WHAT TO PRODUCE: Once the line containing "GitHub Repo" is found in the entries below, restate it and each following line word for word, stopping after the line containing "### 开发不易,如果喜欢可以请作者喝一杯可乐,谢谢!".

(Saved entries)
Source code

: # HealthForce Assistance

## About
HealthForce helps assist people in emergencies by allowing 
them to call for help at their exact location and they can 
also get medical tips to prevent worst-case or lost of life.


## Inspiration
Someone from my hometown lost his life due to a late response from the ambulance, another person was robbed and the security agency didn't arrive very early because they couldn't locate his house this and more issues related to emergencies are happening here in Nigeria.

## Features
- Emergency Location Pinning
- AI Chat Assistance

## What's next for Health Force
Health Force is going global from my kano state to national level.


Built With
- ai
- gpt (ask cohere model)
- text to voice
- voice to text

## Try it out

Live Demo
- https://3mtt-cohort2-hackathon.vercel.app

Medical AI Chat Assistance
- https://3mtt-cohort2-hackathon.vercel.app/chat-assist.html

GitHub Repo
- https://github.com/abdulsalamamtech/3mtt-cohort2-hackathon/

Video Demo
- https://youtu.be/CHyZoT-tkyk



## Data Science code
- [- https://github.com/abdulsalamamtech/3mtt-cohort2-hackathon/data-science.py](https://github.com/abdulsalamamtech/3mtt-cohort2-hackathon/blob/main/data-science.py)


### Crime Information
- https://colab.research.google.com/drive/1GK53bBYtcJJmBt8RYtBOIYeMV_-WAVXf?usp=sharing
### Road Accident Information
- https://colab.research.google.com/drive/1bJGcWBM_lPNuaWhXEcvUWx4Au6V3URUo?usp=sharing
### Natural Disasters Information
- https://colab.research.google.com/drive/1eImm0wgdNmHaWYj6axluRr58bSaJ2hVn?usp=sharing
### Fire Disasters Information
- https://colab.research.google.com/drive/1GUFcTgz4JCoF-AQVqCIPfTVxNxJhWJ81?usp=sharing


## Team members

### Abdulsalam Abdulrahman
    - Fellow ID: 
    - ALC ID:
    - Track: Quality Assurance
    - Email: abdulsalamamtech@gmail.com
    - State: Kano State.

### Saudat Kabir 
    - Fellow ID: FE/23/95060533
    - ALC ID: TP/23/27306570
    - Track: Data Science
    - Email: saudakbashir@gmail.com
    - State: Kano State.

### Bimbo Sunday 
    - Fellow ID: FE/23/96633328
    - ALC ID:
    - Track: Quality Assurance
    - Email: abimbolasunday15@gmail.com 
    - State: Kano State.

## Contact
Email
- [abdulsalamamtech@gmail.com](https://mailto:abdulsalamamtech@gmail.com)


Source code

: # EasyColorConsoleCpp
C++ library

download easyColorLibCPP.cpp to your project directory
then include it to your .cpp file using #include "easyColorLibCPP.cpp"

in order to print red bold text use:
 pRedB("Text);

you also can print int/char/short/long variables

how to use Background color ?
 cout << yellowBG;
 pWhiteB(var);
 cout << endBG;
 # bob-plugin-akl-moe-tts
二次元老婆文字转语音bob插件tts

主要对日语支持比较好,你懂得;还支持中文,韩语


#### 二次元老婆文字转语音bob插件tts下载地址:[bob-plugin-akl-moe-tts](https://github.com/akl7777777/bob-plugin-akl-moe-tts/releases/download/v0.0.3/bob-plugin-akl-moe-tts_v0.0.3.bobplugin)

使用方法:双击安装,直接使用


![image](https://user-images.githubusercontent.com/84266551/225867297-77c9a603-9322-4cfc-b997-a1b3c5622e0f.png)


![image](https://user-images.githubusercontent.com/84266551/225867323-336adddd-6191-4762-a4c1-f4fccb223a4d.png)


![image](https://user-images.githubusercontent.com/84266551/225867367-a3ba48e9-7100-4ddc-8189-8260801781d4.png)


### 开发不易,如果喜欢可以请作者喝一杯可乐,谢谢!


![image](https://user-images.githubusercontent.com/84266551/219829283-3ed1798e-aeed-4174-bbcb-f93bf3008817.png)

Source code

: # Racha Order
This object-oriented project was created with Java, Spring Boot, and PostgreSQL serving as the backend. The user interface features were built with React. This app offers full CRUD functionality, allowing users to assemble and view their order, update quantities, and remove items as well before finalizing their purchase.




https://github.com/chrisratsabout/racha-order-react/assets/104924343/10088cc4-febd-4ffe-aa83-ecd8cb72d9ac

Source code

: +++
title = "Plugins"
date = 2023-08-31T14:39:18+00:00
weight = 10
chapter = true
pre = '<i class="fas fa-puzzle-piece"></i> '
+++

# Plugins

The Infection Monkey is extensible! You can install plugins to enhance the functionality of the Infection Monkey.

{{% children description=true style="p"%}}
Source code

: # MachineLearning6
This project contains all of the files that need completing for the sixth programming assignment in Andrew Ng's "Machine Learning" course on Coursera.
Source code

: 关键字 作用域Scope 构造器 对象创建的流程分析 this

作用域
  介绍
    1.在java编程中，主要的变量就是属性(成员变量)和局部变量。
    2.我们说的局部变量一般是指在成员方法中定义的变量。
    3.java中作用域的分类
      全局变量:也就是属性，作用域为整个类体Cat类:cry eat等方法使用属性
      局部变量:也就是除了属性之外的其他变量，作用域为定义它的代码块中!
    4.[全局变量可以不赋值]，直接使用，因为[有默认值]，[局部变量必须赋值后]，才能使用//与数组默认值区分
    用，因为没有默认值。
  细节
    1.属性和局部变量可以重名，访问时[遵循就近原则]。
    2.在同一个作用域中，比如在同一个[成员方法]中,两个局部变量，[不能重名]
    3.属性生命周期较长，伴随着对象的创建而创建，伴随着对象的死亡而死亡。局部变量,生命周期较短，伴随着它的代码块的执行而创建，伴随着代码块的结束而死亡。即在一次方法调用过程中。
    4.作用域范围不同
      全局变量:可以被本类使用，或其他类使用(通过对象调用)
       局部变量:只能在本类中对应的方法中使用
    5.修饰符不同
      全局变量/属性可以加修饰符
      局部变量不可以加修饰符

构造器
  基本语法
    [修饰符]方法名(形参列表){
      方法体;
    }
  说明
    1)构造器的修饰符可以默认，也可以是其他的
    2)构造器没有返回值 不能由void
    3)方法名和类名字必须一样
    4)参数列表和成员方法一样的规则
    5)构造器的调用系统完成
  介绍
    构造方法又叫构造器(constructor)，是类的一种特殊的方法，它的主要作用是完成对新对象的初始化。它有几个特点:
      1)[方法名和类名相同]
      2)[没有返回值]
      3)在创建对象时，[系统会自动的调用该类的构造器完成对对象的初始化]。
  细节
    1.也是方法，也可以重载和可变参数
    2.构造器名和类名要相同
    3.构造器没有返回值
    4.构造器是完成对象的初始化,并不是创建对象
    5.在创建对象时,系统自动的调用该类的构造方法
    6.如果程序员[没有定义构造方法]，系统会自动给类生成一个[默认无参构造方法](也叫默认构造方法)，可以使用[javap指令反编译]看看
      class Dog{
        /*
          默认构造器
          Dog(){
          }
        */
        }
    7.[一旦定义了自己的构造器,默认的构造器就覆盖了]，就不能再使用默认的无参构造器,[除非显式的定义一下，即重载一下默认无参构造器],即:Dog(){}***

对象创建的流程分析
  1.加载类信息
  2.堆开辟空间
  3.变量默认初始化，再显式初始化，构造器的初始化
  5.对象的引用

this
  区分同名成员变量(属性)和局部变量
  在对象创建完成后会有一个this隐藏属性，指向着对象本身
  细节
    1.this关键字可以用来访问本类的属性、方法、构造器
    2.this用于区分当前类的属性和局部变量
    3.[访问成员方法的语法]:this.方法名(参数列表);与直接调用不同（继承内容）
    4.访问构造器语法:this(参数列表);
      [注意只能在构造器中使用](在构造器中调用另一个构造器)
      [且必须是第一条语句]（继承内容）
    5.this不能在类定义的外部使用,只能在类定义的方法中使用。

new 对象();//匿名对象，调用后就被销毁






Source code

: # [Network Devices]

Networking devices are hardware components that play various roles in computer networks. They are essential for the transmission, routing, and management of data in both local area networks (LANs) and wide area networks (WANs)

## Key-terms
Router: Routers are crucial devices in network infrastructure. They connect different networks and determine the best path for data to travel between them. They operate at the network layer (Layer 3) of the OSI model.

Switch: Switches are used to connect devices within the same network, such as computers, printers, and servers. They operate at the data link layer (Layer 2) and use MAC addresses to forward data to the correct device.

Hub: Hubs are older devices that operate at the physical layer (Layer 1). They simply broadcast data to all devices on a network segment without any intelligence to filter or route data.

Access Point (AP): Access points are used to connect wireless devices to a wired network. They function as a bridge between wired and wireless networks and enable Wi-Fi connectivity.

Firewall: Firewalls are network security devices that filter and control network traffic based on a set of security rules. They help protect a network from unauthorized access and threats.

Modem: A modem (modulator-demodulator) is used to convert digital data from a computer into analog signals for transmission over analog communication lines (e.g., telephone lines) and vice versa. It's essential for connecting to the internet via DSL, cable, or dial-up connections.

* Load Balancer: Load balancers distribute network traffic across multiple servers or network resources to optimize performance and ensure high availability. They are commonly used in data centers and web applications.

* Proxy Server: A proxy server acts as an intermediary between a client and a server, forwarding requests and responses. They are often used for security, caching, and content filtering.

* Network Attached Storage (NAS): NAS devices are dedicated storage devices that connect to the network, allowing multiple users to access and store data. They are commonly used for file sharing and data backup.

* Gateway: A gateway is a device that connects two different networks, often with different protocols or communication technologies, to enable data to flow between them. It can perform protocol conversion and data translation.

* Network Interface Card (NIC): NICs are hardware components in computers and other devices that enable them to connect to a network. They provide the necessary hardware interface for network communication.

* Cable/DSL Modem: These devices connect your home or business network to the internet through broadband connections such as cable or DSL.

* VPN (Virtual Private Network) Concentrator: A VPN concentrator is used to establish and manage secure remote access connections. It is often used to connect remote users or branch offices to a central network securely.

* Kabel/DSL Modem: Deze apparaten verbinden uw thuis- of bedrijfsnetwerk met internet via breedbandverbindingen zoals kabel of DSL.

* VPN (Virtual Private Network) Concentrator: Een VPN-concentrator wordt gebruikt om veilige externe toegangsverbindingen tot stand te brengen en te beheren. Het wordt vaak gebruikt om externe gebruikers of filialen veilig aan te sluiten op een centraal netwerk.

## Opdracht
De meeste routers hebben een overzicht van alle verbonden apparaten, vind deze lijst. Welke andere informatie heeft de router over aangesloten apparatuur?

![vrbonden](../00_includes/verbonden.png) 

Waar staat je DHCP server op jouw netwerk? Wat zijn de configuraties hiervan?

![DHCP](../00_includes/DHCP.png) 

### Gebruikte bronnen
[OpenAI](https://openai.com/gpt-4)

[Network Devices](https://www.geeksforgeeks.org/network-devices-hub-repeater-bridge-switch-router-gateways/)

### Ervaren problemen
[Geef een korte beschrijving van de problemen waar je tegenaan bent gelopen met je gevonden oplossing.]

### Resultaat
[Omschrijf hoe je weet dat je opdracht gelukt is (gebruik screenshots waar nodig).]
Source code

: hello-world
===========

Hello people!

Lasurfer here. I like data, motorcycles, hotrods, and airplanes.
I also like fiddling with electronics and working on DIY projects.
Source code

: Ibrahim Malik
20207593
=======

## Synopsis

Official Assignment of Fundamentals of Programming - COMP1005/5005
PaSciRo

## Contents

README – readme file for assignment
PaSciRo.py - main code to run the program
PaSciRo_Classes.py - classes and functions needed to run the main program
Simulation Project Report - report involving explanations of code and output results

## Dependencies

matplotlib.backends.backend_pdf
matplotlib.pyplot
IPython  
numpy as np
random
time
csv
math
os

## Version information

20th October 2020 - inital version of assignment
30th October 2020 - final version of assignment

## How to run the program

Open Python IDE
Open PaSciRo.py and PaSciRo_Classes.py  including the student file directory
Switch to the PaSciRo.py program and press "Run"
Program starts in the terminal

YOUR RESPONSE:
GitHub Repo
- https://github.com/abdulsalamamtech/3mtt-cohort2-hackathon/

Video Demo
- https://youtu.be/CHyZoT-tkyk



## Data Science code
- [- https://github.com/abdulsalamamtech/3mtt-cohort2-hackathon/data-science.py](https://github.com/abdulsalamamtech/3mtt-cohort2-hackathon/blob/main/data-science.py)


### Crime Information
- https://colab.research.google.com/drive/1GK53bBYtcJJmBt8RYtBOIYeMV_-WAVXf?usp=sharing
### Road Accident Information
- https://colab.research.google.com/drive/1bJGcWBM_lPNuaWhXEcvUWx4Au6V3URUo?usp=sharing
### Natural Disasters Information
- https://colab.research.google.com/drive/1eImm0wgdNmHaWYj6axluRr58bSaJ2hVn?usp=sharing
### Fire Disasters Information
- https://colab.research.google.com/drive/1GUFcTgz4JCoF-AQVqCIPfTVxNxJhWJ81?usp=sharing


## Team members

### Abdulsalam Abdulrahman
    - Fellow ID: 
    - ALC ID:
    - Track: Quality Assurance
    - Email: abdulsalamamtech@gmail.com
    - State: Kano State.

### Saudat Kabir 
    - Fellow ID: FE/23/95060533
    - ALC ID: TP/23/27306570
    - Track: Data Science
    - Email: saudakbashir@gmail.com
    - State: Kano State.

### Bimbo Sunday 
    - Fellow ID: FE/23/96633328
    - ALC ID:
    - Track: Quality Assurance
    - Email: abimbolasunday15@gmail.com 
    - State: Kano State.

## Contact
Email
- [abdulsalamamtech@gmail.com](https://mailto:abdulsalamamtech@gmail.com)


Source code

: # EasyColorConsoleCpp
C++ library

download easyColorLibCPP.cpp to your project directory
then include it to your .cpp file using #include "easyColorLibCPP.cpp"

in order to print red bold text use:
 pRedB("Text);

you also can print int/char/short/long variables

how to use Background color ?
 cout << yellowBG;
 pWhiteB(var);
 cout << endBG;
 # bob-plugin-akl-moe-tts
二次元老婆文字转语音bob插件tts

主要对日语支持比较好,你懂得;还支持中文,韩语


#### 二次元老婆文字转语音bob插件tts下载地址:[bob-plugin-akl-moe-tts](https://github.com/akl7777777/bob-plugin-akl-moe-tts/releases/download/v0.0.3/bob-plugin-akl-moe-tts_v0.0.3.bobplugin)

使用方法:双击安装,直接使用


![image](https://user-images.githubusercontent.com/84266551/225867297-77c9a603-9322-4cfc-b997-a1b3c5622e0f.png)


![image](https://user-images.githubusercontent.com/84266551/225867323-336adddd-6191-4762-a4c1-f4fccb223a4d.png)


![image](https://user-images.githubusercontent.com/84266551/225867367-a3ba48e9-7100-4ddc-8189-8260801781d4.png)


### 开发不易,如果喜欢可以请作者喝一杯可乐,谢谢!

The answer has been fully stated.